What to work on:
Please copy the leading lines of the entries below exactly, concluding with the line in which "HPSG and MRS" occurs.

Stored records:

○ ○ ○

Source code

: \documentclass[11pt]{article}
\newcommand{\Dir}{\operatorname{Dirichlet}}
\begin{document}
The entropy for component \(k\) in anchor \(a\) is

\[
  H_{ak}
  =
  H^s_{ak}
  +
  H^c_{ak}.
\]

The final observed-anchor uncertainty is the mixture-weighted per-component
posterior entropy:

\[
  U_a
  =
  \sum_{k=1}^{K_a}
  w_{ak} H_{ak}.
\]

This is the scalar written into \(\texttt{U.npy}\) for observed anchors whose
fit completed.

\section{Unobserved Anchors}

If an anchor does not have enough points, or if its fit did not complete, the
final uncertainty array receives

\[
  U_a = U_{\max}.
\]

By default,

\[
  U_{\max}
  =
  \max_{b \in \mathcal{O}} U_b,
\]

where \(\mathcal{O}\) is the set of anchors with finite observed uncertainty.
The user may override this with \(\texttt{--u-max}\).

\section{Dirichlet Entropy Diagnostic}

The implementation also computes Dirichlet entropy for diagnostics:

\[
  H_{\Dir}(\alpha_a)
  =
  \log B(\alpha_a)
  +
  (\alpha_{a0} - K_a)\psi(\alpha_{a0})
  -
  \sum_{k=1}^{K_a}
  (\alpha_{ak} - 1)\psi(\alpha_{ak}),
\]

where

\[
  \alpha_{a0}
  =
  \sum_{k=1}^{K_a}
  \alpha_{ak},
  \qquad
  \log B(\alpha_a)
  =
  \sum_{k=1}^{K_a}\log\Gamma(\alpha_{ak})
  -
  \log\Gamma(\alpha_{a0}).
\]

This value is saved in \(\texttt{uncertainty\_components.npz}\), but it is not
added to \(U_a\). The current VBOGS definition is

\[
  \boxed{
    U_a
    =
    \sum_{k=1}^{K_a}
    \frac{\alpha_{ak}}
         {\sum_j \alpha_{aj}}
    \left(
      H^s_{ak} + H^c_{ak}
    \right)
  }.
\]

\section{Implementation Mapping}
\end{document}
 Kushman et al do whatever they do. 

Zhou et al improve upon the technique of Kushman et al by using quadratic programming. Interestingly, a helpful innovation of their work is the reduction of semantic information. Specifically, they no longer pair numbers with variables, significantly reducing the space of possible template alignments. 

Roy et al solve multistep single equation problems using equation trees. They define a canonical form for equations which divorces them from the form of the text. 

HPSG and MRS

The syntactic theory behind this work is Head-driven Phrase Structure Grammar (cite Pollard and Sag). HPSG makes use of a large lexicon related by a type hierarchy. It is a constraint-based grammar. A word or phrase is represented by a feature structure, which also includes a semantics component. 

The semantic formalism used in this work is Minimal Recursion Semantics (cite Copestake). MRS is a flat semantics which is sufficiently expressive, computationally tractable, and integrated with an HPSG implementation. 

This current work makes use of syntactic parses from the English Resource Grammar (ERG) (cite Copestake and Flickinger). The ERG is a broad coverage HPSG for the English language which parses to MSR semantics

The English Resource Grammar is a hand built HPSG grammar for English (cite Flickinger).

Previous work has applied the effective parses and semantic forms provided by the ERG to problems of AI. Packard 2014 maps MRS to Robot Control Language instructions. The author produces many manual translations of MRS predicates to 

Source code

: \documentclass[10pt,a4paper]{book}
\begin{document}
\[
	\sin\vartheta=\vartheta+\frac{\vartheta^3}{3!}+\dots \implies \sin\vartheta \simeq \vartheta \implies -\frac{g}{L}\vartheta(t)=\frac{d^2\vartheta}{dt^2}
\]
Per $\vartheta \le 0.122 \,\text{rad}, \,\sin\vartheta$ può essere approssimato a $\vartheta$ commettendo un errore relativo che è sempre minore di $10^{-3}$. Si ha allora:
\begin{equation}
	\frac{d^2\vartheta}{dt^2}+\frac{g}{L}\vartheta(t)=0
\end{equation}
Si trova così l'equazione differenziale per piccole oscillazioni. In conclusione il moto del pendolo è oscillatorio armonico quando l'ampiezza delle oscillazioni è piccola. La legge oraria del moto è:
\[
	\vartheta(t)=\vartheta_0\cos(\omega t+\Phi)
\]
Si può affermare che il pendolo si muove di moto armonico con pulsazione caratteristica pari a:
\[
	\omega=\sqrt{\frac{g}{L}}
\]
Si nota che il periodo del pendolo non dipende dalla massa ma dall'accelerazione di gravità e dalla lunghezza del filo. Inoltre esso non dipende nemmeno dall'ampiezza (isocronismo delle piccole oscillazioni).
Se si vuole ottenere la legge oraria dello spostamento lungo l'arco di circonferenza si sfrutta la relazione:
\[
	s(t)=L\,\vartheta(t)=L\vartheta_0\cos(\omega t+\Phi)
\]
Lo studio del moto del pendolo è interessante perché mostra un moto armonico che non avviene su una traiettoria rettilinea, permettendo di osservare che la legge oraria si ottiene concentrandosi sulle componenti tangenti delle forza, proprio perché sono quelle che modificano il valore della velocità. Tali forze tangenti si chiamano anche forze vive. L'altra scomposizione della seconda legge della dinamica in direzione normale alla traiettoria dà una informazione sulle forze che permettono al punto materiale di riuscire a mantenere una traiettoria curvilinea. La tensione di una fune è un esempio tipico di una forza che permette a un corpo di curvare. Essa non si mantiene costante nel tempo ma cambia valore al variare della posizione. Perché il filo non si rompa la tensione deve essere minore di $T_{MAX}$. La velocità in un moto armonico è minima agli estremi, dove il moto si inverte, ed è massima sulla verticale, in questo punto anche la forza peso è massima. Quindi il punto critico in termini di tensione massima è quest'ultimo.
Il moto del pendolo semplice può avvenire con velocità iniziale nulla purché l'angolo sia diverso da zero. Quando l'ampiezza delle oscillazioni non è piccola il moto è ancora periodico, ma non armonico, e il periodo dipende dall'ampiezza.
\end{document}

○ ○ ○

Solved problem:
Source code

: \documentclass[11pt]{article}
\newcommand{\Dir}{\operatorname{Dirichlet}}
\begin{document}
The entropy for component \(k\) in anchor \(a\) is

\[
  H_{ak}
  =
  H^s_{ak}
  +
  H^c_{ak}.
\]

The final observed-anchor uncertainty is the mixture-weighted per-component
posterior entropy:

\[
  U_a
  =
  \sum_{k=1}^{K_a}
  w_{ak} H_{ak}.
\]

This is the scalar written into \(\texttt{U.npy}\) for observed anchors whose
fit completed.

\section{Unobserved Anchors}

If an anchor does not have enough points, or if its fit did not complete, the
final uncertainty array receives

\[
  U_a = U_{\max}.
\]

By default,

\[
  U_{\max}
  =
  \max_{b \in \mathcal{O}} U_b,
\]

where \(\mathcal{O}\) is the set of anchors with finite observed uncertainty.
The user may override this with \(\texttt{--u-max}\).

\section{Dirichlet Entropy Diagnostic}

The implementation also computes Dirichlet entropy for diagnostics:

\[
  H_{\Dir}(\alpha_a)
  =
  \log B(\alpha_a)
  +
  (\alpha_{a0} - K_a)\psi(\alpha_{a0})
  -
  \sum_{k=1}^{K_a}
  (\alpha_{ak} - 1)\psi(\alpha_{ak}),
\]

where

\[
  \alpha_{a0}
  =
  \sum_{k=1}^{K_a}
  \alpha_{ak},
  \qquad
  \log B(\alpha_a)
  =
  \sum_{k=1}^{K_a}\log\Gamma(\alpha_{ak})
  -
  \log\Gamma(\alpha_{a0}).
\]

This value is saved in \(\texttt{uncertainty\_components.npz}\), but it is not
added to \(U_a\). The current VBOGS definition is

\[
  \boxed{
    U_a
    =
    \sum_{k=1}^{K_a}
    \frac{\alpha_{ak}}
         {\sum_j \alpha_{aj}}
    \left(
      H^s_{ak} + H^c_{ak}
    \right)
  }.
\]

\section{Implementation Mapping}
\end{document}
 Kushman et al do whatever they do. 

Zhou et al improve upon the technique of Kushman et al by using quadratic programming. Interestingly, a helpful innovation of their work is the reduction of semantic information. Specifically, they no longer pair numbers with variables, significantly reducing the space of possible template alignments. 

Roy et al solve multistep single equation problems using equation trees. They define a canonical form for equations which divorces them from the form of the text. 

HPSG and MRS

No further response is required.